*Task objective*.
The exercise asks you to copy every line below in which "proportional" appears.

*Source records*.

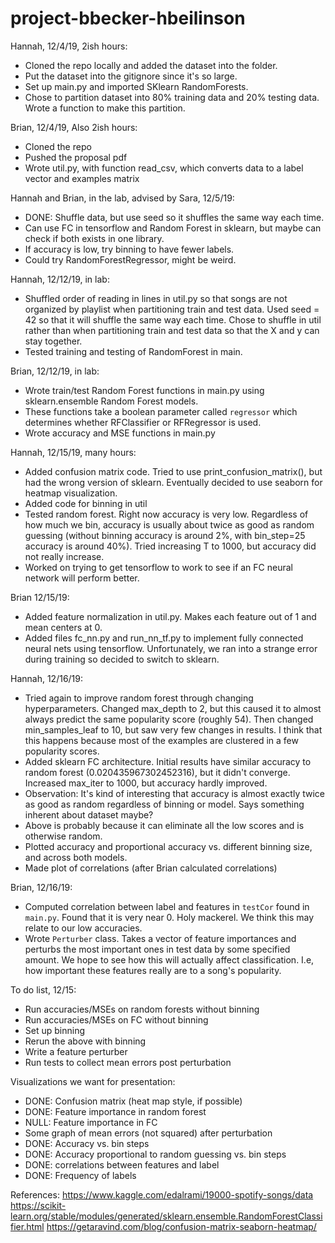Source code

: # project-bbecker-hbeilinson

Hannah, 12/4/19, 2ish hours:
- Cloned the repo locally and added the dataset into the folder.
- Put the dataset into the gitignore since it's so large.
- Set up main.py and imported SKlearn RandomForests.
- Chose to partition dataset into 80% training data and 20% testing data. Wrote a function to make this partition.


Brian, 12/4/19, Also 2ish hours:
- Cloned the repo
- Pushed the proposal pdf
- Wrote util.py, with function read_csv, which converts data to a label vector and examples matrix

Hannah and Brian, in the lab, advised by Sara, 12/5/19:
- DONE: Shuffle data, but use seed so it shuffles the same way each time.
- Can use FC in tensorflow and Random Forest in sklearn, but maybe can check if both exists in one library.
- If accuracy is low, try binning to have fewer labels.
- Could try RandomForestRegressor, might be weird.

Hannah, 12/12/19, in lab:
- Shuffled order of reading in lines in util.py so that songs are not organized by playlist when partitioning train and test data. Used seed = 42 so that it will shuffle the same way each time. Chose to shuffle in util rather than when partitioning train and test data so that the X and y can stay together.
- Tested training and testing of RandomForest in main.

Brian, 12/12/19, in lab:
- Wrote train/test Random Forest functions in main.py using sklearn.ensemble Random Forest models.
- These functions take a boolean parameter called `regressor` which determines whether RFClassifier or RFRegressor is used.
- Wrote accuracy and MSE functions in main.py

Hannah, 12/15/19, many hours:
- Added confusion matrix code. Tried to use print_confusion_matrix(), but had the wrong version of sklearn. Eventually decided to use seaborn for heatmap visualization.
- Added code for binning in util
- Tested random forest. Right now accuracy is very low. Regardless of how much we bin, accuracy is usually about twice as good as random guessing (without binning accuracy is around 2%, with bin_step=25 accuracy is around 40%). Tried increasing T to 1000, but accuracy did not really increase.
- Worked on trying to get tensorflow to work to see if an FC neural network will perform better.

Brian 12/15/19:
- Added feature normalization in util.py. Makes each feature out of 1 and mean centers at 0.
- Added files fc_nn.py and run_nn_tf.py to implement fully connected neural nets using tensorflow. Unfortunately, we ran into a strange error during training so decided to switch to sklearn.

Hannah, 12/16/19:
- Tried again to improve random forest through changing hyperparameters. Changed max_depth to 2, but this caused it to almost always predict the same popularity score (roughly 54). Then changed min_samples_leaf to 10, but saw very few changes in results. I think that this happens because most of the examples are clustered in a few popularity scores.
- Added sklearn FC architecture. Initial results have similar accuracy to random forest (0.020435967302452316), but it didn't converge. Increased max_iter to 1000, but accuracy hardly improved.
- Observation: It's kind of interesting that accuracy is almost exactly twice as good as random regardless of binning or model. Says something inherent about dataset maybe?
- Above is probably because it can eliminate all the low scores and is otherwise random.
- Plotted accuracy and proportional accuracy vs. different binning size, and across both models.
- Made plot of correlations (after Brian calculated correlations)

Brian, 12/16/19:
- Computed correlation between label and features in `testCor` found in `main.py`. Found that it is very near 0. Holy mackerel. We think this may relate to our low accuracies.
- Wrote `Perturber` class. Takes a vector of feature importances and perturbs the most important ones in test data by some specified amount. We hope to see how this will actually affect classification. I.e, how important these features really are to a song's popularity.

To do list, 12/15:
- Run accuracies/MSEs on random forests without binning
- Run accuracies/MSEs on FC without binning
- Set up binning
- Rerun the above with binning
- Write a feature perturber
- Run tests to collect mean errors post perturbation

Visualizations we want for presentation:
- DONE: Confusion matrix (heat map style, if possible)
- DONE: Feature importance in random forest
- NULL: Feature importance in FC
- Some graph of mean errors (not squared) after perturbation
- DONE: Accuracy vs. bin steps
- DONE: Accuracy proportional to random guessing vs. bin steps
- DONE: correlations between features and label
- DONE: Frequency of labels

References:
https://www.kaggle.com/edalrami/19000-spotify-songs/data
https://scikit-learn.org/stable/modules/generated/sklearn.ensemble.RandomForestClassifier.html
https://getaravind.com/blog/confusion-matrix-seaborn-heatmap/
--
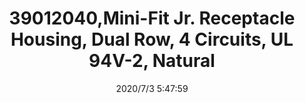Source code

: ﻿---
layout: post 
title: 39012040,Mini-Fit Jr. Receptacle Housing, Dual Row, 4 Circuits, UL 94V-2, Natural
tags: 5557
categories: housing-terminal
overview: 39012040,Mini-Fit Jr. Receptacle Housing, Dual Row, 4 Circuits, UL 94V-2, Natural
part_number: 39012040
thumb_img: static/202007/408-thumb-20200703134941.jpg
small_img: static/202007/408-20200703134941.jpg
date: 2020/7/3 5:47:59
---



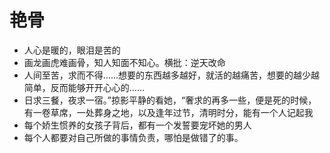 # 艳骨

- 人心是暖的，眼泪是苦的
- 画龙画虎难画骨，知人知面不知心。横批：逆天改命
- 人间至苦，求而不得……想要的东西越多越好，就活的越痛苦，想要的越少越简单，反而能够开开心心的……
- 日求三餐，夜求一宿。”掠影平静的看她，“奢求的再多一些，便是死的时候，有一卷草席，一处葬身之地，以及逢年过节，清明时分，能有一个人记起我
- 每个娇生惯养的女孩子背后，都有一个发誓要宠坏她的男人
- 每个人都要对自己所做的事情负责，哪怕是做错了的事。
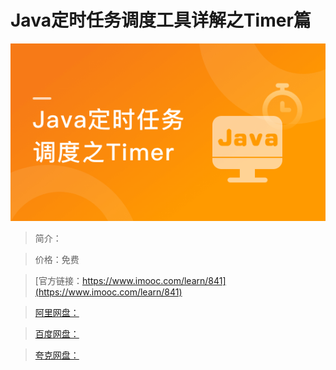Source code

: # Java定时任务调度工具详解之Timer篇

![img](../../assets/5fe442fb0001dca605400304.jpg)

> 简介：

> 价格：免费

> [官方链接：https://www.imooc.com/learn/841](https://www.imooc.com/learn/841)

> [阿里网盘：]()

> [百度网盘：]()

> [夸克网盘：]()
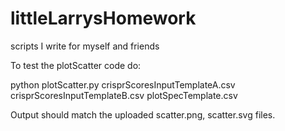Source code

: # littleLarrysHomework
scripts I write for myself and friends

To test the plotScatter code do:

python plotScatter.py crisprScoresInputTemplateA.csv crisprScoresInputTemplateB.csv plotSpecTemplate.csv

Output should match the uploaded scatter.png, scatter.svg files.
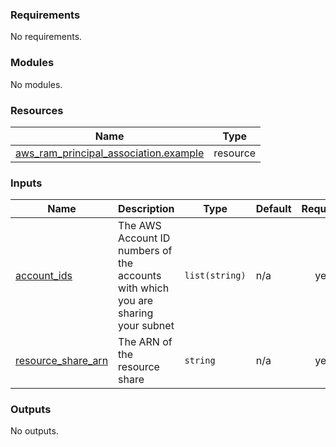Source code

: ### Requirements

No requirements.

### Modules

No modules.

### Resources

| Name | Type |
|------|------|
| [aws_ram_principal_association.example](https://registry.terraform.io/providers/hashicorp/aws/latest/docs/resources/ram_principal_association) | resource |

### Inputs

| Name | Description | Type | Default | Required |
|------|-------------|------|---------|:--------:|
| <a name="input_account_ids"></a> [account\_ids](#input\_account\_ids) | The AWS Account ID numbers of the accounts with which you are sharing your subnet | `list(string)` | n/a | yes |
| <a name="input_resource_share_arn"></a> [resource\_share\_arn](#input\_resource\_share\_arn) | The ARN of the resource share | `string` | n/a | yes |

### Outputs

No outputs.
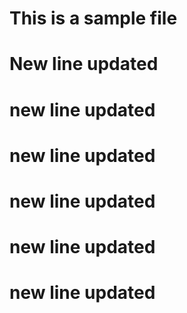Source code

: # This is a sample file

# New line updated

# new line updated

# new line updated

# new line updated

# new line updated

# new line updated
--
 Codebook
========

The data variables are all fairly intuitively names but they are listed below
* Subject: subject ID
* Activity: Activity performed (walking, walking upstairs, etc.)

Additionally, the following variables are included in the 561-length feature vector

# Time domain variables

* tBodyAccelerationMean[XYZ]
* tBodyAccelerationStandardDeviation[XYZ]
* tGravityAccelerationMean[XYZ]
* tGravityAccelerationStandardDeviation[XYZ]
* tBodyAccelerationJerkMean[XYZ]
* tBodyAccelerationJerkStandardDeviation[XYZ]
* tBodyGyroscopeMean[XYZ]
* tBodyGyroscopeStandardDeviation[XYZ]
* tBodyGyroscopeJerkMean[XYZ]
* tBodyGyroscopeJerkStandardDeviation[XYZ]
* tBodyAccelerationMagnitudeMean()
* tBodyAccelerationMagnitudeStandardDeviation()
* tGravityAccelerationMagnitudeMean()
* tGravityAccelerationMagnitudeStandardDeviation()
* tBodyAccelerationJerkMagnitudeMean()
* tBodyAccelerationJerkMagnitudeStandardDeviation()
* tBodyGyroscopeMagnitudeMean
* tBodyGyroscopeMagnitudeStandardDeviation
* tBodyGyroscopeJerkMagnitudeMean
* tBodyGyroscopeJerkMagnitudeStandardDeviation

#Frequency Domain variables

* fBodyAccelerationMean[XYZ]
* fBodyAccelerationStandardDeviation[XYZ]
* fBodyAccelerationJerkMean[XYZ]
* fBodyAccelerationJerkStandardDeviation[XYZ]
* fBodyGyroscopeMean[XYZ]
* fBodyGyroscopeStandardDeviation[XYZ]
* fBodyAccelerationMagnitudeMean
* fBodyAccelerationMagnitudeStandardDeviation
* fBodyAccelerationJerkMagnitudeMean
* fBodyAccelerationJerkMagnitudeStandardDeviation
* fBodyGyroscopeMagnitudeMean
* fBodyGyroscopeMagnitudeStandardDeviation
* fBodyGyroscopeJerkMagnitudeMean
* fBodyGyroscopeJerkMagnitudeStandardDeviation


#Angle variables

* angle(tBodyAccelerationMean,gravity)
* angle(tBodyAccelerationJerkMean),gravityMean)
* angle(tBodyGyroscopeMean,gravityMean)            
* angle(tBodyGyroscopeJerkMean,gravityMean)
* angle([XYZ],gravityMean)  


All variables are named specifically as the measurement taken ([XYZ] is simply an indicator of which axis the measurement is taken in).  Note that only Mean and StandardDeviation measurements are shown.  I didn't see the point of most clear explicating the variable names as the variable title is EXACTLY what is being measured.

*Exercise answer*.
- Plotted accuracy and proportional accuracy vs. different binning size, and across both models.
- DONE: Accuracy proportional to random guessing vs. bin steps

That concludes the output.